--- INPUT FOR THIS TASK Enclosed Below ---

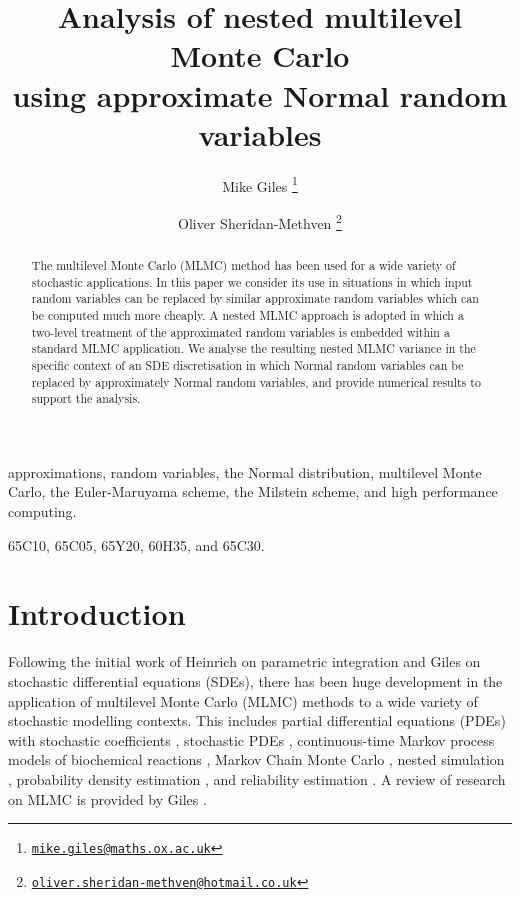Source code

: \documentclass[review]{siamart190516}
\begin{document}
\title{Analysis of nested multilevel Monte Carlo \\ using approximate Normal random variables}

\author{
Mike Giles
\thanks{\href{mailto:mike.giles@maths.ox.ac.uk}%
{\texttt{mike.giles@maths.ox.ac.uk}}}
\and 
Oliver Sheridan-Methven
\thanks{\href{mailto:oliver.sheridan-methven@hotmail.co.uk}%
{\texttt{oliver.sheridan-methven@hotmail.co.uk}}}
}

\maketitle

\begin{abstract}
The multilevel Monte Carlo (MLMC) method has been used for a wide variety
of stochastic applications.  In this paper we consider its use in situations
in which input random variables can be replaced by similar approximate random
variables which can be computed much more cheaply.  A nested MLMC approach is
adopted in which a two-level treatment of the approximated random variables
is embedded within a standard MLMC application. We analyse the resulting
nested MLMC variance in the specific context of an SDE discretisation in
which Normal random variables can be replaced by approximately Normal
random variables, and provide numerical results to support the analysis.
\end{abstract}

\begin{keywords}
approximations, random variables, the Normal distribution, multilevel Monte Carlo, the Euler-Maruyama scheme, the Milstein scheme, and high performance computing.
\end{keywords}

\begin{AMS}
65C10, 65C05, 65Y20, 60H35, and 65C30.
\end{AMS}


\section{Introduction}

Following the initial work of Heinrich \cite{heinrich98} on parametric
integration and Giles \cite{giles08} on stochastic differential equations
(SDEs), there has been huge development in the application of multilevel
Monte Carlo (MLMC) methods to a wide variety of stochastic modelling
contexts. This includes partial differential equations (PDEs) with
stochastic coefficients \cite{cgst11,bsz11}, stochastic PDEs \cite{gr12},
continuous-time Markov process models of biochemical reactions
\cite{ah12,ahs14},
Markov Chain Monte Carlo \cite{hss13,sst17},
nested simulation \cite{bhr15,gg19},
probability density estimation \cite{gnr15,bc16},
and reliability estimation \cite{up15,ehm16}.
A review of research on MLMC is provided by Giles \cite{giles15}.
\end{document}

--- End of Enclosed INPUT FOR THIS TASK ---

Copy each line of the records that has "differential" in it.

**PROBLEM SOLUTION**
integration and Giles \cite{giles08} on stochastic differential equations
contexts. This includes partial differential equations (PDEs) with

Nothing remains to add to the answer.